Print every one of the records verbatim, omitting nothing.

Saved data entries
* * *
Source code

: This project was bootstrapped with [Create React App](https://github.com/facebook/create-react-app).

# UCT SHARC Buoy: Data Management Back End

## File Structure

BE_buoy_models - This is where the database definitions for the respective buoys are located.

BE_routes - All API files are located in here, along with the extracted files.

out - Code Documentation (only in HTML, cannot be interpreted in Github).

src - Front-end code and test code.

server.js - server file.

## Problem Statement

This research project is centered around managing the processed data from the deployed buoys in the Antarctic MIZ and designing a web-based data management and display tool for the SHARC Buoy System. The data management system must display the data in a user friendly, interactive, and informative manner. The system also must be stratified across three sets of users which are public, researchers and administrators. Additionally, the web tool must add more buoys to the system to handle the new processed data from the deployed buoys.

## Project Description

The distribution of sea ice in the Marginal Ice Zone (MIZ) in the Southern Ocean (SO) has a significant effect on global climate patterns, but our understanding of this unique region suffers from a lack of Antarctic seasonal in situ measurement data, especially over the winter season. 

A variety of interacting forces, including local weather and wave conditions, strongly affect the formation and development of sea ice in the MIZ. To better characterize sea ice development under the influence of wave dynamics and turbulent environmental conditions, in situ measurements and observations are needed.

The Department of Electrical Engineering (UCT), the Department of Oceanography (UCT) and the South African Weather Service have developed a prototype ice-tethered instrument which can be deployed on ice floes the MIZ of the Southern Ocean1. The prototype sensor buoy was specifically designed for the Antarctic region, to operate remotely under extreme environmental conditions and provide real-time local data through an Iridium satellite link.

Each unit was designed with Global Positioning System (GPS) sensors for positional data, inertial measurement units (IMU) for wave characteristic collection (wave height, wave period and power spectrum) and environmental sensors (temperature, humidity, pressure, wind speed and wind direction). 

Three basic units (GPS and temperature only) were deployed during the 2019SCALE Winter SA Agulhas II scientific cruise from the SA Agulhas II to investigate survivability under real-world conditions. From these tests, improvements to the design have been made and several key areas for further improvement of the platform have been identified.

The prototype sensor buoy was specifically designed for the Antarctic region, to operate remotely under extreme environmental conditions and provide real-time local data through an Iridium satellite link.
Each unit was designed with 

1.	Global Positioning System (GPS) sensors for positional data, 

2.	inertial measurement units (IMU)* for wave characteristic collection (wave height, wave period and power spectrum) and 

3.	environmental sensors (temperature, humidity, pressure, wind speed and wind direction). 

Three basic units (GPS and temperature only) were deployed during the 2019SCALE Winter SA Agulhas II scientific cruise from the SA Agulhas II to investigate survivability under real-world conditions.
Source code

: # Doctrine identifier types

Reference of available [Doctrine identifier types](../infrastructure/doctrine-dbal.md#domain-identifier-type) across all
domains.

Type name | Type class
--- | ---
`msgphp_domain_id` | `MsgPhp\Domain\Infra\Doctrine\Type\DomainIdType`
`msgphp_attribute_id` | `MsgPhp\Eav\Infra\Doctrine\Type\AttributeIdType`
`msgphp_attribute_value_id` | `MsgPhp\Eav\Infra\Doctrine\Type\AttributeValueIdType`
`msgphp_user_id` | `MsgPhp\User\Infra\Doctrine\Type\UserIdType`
* * *
*Completed exercise*
Source code

: This project was bootstrapped with [Create React App](https://github.com/facebook/create-react-app).

# UCT SHARC Buoy: Data Management Back End

## File Structure

BE_buoy_models - This is where the database definitions for the respective buoys are located.

BE_routes - All API files are located in here, along with the extracted files.

out - Code Documentation (only in HTML, cannot be interpreted in Github).

src - Front-end code and test code.

server.js - server file.

## Problem Statement

This research project is centered around managing the processed data from the deployed buoys in the Antarctic MIZ and designing a web-based data management and display tool for the SHARC Buoy System. The data management system must display the data in a user friendly, interactive, and informative manner. The system also must be stratified across three sets of users which are public, researchers and administrators. Additionally, the web tool must add more buoys to the system to handle the new processed data from the deployed buoys.

## Project Description

The distribution of sea ice in the Marginal Ice Zone (MIZ) in the Southern Ocean (SO) has a significant effect on global climate patterns, but our understanding of this unique region suffers from a lack of Antarctic seasonal in situ measurement data, especially over the winter season. 

A variety of interacting forces, including local weather and wave conditions, strongly affect the formation and development of sea ice in the MIZ. To better characterize sea ice development under the influence of wave dynamics and turbulent environmental conditions, in situ measurements and observations are needed.

The Department of Electrical Engineering (UCT), the Department of Oceanography (UCT) and the South African Weather Service have developed a prototype ice-tethered instrument which can be deployed on ice floes the MIZ of the Southern Ocean1. The prototype sensor buoy was specifically designed for the Antarctic region, to operate remotely under extreme environmental conditions and provide real-time local data through an Iridium satellite link.

Each unit was designed with Global Positioning System (GPS) sensors for positional data, inertial measurement units (IMU) for wave characteristic collection (wave height, wave period and power spectrum) and environmental sensors (temperature, humidity, pressure, wind speed and wind direction). 

Three basic units (GPS and temperature only) were deployed during the 2019SCALE Winter SA Agulhas II scientific cruise from the SA Agulhas II to investigate survivability under real-world conditions. From these tests, improvements to the design have been made and several key areas for further improvement of the platform have been identified.

The prototype sensor buoy was specifically designed for the Antarctic region, to operate remotely under extreme environmental conditions and provide real-time local data through an Iridium satellite link.
Each unit was designed with 

1.	Global Positioning System (GPS) sensors for positional data, 

2.	inertial measurement units (IMU)* for wave characteristic collection (wave height, wave period and power spectrum) and 

3.	environmental sensors (temperature, humidity, pressure, wind speed and wind direction). 

Three basic units (GPS and temperature only) were deployed during the 2019SCALE Winter SA Agulhas II scientific cruise from the SA Agulhas II to investigate survivability under real-world conditions.
Source code

: # Doctrine identifier types

Reference of available [Doctrine identifier types](../infrastructure/doctrine-dbal.md#domain-identifier-type) across all
domains.

Type name | Type class
--- | ---
`msgphp_domain_id` | `MsgPhp\Domain\Infra\Doctrine\Type\DomainIdType`
`msgphp_attribute_id` | `MsgPhp\Eav\Infra\Doctrine\Type\AttributeIdType`
`msgphp_attribute_value_id` | `MsgPhp\Eav\Infra\Doctrine\Type\AttributeValueIdType`
`msgphp_user_id` | `MsgPhp\User\Infra\Doctrine\Type\UserIdType`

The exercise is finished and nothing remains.